The field of functional genomics, which associates genetic variants with function at a massive scale, has uncovered a new frontier of highly validated and high-value drug targets. For example, there is extensive evidence that amplification or mutation of specific proteins constitutes a direct mechanistic driver of cancer progression, and these variants are correspondingly highly correlated with poor clinical outcome and therapy resistance. Emerging targets include well-known oncogenic transcription factors (e.g. Myc) or signalling hubs (e.g. K-Ras) which have become an intense focus for drug discovery; however, the majority have also proven persistently very difficult or impossible to drug through conventional discovery approaches. These next generation high-value targets are often termed ‘intractable’ or ‘undruggable’ and present a challenge at the cutting-edge of drug discovery science.
You will develop a new and universal chemical proteomic technology platform which can comprehensively explore and interrogate the interactome for any intractable target in living cancer cells. You will thereby unlock the ability to screen large compound libraries for small molecules which selectively target protein complexes regulating each intractable target, revealing starting points for new classes of medicines. We anticipate that you will discover compounds which exploit novel and cancer-specific modes of action which can only be discovered in the context of an intact cell, including so-called ‘molecular glue’ modalities which degrade or stabilize novel or native complexes with intractable targets. You will develop a deep and wide range of expertise in this essential area for future drug discovery, including chemical probe design, chemical proteomics, proximity labelling, high-throughput screening and CRISPR-Cas technologies.

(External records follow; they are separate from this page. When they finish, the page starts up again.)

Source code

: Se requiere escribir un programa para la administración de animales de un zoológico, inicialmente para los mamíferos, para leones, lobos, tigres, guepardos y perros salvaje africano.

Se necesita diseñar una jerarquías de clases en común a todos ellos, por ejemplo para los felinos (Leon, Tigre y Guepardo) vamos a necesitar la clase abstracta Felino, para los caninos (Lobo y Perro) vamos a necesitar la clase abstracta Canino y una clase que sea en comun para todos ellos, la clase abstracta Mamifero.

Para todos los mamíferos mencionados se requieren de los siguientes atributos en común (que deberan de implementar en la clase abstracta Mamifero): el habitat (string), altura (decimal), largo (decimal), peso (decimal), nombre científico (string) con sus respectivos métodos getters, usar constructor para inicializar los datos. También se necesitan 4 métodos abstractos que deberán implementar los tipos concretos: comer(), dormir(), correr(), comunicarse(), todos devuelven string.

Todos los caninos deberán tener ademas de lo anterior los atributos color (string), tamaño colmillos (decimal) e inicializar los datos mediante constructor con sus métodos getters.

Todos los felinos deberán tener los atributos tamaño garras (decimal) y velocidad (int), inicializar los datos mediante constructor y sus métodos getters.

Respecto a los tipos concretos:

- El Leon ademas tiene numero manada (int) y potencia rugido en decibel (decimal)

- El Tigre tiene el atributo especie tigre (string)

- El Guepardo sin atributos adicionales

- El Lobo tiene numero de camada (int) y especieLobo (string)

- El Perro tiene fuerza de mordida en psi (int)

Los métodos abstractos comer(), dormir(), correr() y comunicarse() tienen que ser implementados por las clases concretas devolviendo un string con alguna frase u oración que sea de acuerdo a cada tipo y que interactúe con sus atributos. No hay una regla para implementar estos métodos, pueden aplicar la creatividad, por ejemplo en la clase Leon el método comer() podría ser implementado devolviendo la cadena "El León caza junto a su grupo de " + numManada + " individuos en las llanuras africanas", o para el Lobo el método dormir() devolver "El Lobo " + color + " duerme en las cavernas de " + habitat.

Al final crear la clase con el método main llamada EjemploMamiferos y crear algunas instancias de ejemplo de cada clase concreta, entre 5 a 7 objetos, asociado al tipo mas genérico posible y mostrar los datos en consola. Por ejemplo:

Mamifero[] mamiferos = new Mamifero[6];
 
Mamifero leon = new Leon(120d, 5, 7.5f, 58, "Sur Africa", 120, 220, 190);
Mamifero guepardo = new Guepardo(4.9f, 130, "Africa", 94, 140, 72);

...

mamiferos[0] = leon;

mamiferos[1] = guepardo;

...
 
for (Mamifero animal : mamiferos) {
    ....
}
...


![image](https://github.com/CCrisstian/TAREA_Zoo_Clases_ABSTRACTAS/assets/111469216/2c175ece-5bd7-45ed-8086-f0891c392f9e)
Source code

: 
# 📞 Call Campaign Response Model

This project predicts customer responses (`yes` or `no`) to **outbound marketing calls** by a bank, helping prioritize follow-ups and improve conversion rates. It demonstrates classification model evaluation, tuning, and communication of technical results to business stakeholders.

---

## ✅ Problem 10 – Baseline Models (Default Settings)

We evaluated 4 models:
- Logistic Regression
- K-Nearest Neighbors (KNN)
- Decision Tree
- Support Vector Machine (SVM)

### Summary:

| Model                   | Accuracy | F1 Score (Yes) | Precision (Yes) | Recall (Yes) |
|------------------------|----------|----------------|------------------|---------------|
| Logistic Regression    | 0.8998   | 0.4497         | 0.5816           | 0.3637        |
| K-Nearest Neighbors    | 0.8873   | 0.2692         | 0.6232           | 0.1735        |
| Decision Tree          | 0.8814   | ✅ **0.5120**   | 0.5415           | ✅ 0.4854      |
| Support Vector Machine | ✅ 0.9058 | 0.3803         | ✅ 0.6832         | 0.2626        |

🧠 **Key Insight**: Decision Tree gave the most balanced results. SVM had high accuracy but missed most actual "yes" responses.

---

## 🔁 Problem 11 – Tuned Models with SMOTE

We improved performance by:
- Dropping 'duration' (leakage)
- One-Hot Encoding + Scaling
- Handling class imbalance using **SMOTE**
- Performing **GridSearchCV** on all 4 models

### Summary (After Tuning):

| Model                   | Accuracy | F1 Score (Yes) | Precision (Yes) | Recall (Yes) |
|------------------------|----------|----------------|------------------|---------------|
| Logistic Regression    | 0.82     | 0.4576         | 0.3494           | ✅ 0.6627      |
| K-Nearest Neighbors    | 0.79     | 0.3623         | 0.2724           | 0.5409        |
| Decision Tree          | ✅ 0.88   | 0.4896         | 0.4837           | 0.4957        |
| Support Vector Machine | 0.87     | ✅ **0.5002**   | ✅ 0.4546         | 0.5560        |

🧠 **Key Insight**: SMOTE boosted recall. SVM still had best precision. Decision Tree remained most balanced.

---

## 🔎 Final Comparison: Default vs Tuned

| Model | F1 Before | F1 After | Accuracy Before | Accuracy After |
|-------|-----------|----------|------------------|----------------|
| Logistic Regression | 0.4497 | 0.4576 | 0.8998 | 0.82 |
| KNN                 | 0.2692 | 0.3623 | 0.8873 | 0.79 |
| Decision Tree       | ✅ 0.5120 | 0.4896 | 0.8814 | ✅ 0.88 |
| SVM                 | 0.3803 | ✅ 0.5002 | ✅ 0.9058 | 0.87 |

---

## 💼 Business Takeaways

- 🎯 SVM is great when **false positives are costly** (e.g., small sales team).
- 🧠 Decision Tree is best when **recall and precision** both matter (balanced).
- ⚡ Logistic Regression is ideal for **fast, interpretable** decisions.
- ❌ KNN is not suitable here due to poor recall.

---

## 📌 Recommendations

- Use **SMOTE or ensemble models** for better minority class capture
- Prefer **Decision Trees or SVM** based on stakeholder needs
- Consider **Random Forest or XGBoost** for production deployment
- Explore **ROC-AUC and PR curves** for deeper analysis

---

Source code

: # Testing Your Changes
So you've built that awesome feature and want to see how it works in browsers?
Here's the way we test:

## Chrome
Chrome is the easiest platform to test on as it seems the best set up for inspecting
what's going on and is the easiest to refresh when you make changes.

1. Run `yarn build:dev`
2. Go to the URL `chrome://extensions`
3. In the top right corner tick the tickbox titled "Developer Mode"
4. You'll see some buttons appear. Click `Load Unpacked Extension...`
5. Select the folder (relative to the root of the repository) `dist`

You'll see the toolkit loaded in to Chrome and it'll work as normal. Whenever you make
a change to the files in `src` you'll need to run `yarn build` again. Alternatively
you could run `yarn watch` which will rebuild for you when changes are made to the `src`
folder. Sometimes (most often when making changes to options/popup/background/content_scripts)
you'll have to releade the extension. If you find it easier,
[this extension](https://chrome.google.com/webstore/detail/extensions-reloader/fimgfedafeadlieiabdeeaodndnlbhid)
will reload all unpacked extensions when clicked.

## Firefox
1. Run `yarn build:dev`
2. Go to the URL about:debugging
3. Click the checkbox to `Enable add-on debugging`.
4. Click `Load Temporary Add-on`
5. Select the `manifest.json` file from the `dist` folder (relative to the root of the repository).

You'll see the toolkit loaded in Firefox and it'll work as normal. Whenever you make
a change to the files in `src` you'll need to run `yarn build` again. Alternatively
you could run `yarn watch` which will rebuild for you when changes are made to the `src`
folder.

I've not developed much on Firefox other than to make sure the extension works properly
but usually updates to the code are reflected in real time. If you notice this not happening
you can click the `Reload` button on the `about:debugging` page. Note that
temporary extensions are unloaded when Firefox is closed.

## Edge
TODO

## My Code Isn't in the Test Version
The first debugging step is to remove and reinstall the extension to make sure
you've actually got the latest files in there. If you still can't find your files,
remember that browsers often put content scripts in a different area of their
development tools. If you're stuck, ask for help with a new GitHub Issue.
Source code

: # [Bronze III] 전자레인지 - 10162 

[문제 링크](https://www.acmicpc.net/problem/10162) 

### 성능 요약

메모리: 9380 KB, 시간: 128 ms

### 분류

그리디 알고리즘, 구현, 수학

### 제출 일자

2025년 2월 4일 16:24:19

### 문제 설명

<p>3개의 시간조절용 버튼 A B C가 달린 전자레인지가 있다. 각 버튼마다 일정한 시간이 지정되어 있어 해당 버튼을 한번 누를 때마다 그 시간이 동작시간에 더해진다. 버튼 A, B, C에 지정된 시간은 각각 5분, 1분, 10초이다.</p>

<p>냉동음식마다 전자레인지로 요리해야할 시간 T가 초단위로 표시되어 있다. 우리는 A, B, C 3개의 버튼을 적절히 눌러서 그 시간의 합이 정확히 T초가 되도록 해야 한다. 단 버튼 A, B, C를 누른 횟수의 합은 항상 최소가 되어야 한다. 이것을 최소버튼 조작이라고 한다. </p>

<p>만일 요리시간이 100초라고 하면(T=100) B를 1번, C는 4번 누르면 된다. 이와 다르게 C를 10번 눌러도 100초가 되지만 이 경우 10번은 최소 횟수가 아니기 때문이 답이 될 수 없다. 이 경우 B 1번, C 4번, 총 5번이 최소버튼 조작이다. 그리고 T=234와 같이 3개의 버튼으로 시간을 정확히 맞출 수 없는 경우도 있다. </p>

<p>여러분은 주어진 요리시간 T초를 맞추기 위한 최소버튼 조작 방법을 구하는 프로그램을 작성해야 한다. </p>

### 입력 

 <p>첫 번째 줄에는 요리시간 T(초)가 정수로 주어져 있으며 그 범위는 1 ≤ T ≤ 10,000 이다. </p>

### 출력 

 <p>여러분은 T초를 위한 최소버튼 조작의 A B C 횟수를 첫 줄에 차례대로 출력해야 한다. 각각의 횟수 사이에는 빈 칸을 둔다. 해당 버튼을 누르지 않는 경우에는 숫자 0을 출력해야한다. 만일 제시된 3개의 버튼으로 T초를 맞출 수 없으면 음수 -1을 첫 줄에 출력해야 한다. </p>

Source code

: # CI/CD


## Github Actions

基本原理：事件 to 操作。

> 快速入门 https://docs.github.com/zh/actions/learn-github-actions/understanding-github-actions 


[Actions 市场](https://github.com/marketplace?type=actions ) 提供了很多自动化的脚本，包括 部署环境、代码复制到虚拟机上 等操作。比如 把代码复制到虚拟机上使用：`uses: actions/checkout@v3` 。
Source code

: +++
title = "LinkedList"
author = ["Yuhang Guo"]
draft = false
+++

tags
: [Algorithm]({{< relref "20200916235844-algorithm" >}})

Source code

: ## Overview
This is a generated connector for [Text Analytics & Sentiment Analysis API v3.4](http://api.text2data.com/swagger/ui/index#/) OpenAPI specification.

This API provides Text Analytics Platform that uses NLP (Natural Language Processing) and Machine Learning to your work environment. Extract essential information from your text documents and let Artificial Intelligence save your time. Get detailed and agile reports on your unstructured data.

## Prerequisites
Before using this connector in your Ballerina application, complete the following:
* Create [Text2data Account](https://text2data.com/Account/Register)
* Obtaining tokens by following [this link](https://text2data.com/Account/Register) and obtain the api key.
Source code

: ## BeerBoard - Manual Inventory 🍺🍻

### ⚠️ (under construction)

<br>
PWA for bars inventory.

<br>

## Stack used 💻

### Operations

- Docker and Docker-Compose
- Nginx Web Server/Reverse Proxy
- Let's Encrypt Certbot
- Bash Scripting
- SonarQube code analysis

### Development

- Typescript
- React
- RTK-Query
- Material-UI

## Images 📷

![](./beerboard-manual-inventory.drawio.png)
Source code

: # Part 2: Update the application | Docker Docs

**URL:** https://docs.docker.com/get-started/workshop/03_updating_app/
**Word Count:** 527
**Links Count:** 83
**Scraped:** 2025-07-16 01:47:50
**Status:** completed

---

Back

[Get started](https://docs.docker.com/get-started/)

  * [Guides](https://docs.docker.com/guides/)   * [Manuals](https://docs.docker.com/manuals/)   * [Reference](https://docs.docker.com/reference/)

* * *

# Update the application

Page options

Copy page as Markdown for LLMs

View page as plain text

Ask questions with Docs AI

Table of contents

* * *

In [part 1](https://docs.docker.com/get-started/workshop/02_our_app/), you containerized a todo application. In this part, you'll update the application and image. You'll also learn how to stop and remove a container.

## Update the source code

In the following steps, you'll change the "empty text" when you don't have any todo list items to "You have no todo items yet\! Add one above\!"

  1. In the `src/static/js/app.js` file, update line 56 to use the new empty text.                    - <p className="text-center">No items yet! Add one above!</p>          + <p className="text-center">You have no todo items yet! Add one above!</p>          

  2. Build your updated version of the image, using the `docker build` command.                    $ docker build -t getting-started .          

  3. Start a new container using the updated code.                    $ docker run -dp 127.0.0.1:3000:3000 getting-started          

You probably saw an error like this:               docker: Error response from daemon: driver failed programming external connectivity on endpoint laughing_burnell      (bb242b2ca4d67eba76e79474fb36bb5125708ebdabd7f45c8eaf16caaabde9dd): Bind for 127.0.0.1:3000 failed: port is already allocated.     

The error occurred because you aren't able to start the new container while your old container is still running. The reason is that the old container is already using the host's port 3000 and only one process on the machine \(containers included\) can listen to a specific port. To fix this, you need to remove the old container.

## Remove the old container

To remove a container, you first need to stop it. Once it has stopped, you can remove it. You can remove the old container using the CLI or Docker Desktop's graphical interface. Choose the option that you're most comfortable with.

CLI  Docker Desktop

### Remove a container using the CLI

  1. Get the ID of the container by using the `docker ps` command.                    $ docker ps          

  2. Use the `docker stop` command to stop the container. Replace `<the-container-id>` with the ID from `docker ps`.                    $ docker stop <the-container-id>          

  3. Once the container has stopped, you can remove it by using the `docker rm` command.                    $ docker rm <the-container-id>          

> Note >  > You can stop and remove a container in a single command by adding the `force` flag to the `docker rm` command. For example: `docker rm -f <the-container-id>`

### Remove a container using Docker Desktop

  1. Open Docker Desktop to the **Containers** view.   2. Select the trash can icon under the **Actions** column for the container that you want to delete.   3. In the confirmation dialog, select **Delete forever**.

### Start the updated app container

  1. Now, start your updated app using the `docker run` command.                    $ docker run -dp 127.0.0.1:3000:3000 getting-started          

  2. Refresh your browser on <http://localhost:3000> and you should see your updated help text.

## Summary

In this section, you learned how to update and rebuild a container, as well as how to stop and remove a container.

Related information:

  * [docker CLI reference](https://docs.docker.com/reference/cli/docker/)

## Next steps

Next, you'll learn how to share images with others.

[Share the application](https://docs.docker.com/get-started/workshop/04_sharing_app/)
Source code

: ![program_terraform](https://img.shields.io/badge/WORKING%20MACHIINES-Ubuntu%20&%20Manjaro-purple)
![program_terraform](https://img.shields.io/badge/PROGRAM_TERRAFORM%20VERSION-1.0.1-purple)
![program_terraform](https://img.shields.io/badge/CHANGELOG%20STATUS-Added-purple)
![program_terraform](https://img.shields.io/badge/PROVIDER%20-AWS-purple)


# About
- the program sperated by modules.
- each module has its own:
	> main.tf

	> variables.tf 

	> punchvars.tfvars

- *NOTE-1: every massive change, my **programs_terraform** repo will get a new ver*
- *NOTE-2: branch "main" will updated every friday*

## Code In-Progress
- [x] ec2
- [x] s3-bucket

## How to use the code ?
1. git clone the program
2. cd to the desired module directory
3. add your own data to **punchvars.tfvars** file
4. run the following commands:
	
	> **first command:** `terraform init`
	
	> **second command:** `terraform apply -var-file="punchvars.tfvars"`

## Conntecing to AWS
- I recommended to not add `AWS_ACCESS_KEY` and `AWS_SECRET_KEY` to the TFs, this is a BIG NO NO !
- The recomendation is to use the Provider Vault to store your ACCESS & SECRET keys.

This project would suit a candidate with a passion for developing new approaches for drug discovery, through applying chemistry to understand complex biological systems and cell biology. Prior experience in a multidisciplinary research environment, for example in chemical biology, would be an advantage. This project will be supervised by Prof Ed Tate (http://www.imperial.ac.uk/tate-group/), Dr Emanuela Cuomo (AstraZeneca, Cambridge UK), and Dr Marco Di Antonio (https://www.imperial.ac.uk/diantonio-research-group/), in state-of-the-art chemical biology labs in the £170M Molecular Sciences Research Hub at Imperial White City campus.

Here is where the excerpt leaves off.